[Python-checkins] r54078 - sandbox/trunk/pep3101/README.txt sandbox/trunk/pep3101/StringFormat.py
eric.smith
python-checkins at python.org
Fri Mar 2 12:42:10 CET 2007
Author: eric.smith
Date: Fri Mar 2 12:42:08 2007
New Revision: 54078
Added:
sandbox/trunk/pep3101/StringFormat.py (contents, props changed)
Modified:
sandbox/trunk/pep3101/README.txt
Log:
Added StringFormat.py, which is Talin's original pure Python implementation.
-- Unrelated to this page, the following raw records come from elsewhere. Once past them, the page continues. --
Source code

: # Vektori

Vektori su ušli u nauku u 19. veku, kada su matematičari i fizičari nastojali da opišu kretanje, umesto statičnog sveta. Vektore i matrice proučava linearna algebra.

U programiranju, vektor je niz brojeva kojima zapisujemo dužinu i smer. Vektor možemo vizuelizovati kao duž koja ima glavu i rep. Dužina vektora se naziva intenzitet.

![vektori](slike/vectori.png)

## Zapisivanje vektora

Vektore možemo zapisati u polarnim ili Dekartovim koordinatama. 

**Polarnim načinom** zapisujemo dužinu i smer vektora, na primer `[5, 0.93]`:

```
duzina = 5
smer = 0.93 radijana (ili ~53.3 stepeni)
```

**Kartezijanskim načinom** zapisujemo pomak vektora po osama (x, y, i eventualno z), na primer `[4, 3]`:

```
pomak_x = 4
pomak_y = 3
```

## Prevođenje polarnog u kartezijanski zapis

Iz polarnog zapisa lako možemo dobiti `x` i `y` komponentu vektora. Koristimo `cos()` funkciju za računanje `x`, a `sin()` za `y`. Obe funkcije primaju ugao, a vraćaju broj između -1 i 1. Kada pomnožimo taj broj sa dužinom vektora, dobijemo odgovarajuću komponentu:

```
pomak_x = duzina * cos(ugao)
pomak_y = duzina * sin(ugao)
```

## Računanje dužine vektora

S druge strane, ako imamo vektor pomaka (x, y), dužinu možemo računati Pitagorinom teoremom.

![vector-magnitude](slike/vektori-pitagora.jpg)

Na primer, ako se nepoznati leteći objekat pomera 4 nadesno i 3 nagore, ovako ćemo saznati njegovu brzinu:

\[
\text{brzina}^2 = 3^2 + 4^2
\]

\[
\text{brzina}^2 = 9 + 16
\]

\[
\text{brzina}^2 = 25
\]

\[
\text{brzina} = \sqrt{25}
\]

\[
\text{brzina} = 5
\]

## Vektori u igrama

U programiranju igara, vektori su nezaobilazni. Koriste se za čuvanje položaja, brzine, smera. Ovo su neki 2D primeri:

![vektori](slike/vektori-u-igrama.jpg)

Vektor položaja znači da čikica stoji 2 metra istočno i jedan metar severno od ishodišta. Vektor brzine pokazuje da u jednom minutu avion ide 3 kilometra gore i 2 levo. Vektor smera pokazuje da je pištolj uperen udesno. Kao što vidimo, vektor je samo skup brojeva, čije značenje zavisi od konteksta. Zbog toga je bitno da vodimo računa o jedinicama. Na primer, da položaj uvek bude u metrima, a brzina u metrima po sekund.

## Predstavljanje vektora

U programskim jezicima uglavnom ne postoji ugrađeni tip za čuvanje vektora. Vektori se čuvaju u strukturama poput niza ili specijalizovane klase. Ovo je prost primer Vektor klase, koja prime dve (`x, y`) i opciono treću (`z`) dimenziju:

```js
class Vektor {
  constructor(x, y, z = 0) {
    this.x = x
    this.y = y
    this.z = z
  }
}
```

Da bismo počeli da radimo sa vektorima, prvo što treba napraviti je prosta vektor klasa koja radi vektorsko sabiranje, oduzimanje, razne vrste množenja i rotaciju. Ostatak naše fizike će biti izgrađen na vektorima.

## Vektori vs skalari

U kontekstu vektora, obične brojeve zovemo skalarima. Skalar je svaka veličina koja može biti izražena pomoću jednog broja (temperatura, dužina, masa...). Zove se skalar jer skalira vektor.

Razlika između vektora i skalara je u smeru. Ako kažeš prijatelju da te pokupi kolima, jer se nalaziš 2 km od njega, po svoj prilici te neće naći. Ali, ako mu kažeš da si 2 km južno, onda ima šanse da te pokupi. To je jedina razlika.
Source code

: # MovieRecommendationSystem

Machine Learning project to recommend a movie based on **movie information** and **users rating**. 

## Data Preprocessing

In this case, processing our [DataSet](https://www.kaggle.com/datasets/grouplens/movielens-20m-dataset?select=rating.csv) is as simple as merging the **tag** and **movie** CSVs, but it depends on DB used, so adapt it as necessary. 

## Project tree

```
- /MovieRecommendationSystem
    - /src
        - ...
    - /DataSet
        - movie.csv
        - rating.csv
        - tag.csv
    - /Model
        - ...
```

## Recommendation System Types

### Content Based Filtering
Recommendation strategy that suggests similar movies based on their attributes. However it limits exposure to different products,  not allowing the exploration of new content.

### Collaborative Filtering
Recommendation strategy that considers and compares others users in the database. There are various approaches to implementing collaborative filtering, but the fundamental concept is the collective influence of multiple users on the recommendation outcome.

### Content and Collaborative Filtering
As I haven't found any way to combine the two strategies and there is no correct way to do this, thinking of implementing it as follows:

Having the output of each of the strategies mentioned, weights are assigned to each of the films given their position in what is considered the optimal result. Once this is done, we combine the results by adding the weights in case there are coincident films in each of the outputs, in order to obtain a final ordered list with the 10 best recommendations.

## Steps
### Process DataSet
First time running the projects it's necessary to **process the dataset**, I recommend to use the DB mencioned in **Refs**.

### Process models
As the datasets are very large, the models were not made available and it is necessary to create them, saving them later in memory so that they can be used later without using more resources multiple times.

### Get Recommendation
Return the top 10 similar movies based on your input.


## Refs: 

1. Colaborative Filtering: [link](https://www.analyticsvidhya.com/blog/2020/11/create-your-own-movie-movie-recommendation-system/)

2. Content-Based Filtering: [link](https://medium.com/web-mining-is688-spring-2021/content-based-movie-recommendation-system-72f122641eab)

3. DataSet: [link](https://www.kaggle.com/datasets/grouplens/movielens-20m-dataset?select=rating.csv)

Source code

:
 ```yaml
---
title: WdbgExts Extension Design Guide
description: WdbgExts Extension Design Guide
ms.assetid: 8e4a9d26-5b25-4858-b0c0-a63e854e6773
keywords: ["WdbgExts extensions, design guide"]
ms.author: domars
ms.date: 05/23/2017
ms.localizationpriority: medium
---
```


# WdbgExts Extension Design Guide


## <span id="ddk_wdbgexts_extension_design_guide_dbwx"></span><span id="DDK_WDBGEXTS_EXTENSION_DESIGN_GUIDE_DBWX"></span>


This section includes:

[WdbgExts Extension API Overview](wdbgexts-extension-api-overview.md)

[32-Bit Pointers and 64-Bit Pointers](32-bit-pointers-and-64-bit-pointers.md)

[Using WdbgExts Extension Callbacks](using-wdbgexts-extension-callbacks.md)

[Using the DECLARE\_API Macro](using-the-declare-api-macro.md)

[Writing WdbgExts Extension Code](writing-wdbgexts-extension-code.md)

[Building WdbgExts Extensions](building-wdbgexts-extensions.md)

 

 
Only for historical interest.
Modified: sandbox/trunk/pep3101/README.txt
==============================================================================
--- sandbox/trunk/pep3101/README.txt (original)
+++ sandbox/trunk/pep3101/README.txt Fri Mar 2 12:42:08 2007
@@ -42,6 +42,9 @@
Python versions.
- setup.py -- Use "build" option to make the extension module
- test_simpleformat.py -- initial unittests
+ - StringFormat.py -- Talin's original implementation in Python.
+ This is only for historical interest: it doesn't exactly match
+ the PEP or C implementation.
Todo:
Added: sandbox/trunk/pep3101/StringFormat.py
==============================================================================
--- (empty file)
+++ sandbox/trunk/pep3101/StringFormat.py Fri Mar 2 12:42:08 2007
@@ -0,0 +1,442 @@
+# Python string formatting
+
+from math import log
+try:
+ import locale
+except:
+ locale = None
+try:
+ import fpformat
+except:
+ fpformat = None
+
+# Except for errors in the format string.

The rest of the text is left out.